Seems pretty straight forward…you trade VOLTAGE for CURRENT. The total VA (volt amp) has to be equivalent or you are “creating” more power than is there…can’t be done. We can lose power, we can’t gain it. The sine wave is broader and with a lower PEAK voltage but higher current. Same amount of “work” has to be done, though.
The 3600 VA is a BRIEF max VA spike. The higher you run the re-generator steady state the lower and / or shorter that stored potential becomes. The storage caps aren’t magic, and like any power supply ripple increases as the load gets higher and higher. Light loads allow a good quick surge of “stored” energy, but once it is used, we need to store some more! At full load, there is no extra “work” to store as it is all put to use so no more “peak” VA over the walls max VA minus inefficiencies.
Disclaimer, I use a P20 at maybe 30% duty factor at 85 avg SPL running the entire system through it so I’m a light weight!

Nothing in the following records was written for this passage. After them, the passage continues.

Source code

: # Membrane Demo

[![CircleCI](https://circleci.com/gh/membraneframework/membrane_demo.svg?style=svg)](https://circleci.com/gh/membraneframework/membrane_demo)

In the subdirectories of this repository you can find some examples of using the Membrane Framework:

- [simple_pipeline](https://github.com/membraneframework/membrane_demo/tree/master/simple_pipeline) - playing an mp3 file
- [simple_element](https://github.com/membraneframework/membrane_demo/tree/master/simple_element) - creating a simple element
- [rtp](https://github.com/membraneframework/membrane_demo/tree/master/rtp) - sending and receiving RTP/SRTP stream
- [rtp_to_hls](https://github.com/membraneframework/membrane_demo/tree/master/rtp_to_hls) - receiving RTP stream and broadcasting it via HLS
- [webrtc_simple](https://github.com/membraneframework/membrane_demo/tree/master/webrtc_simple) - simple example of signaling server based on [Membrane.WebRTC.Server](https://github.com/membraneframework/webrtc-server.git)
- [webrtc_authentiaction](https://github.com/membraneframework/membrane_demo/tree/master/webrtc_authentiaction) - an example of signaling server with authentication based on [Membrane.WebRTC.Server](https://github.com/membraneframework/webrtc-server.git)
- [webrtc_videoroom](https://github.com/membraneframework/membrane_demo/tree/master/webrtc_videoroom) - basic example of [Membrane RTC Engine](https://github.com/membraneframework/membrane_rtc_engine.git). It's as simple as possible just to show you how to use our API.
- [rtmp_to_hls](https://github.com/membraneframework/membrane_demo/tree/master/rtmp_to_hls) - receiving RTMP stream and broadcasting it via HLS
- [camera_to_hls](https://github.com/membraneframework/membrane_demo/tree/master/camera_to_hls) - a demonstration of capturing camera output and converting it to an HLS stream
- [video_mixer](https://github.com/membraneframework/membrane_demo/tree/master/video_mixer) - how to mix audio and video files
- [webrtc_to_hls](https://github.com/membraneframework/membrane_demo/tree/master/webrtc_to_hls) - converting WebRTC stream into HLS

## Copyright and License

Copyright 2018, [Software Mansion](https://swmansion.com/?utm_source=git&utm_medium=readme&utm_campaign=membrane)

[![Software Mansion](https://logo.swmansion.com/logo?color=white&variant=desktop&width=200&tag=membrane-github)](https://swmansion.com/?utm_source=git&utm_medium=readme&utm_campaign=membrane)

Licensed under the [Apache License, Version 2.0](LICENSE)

well, if not operating the wall socket very close to maximum current, can just pull more power from there, which is how the power plan operate, to have a lower “virtual” impedance than wall socket.
And my point is that since powerplan reduce peak voltage, which is scaled down by the transformer and then load the capacitors in the amp, the amp will operate with lower than designed for internal voltage. In my case, idle power with multiwave is 300 W, with sine 330W.
Yes, you can have one or the other for any extended time, not both voltage and current. Peak you could get both very briefly, but the regenerator holds VOLTAGE for you so you get a peak current to get that 3600 VA rating.
an interesting thing with Multiwave is that it reduces peak voltage of the electric waveform. And as peak voltage largely determines the voltage rectifying capacitors is charged with and deliver to component circutry, Multiwave typically means undervolting components, which sounds strange that this should be beneficial.
I wonder why multiwave is not implemented in a way so that peak voltage remain the same as for sine, but then with the multiwave form.
I am not sure this is correct so it’d be hard to answer properly. MultiWave does not reduce peak voltage but rathe extends peak charging time, providing lower ripple at the same voltage on the power supply, not lower.
Multiwave doe s not reduce the peak it extend the time the waveform spends at or near the peak. My P-10 still puts out 120 volts AC when set to level 6 of multiwave. It gives the capacitors a longer charge period exactly as the designer intended. Yes the waveform looks wider at the top and bottom on the oscilloscope. To the untrained eye it does look like the peak is reduced.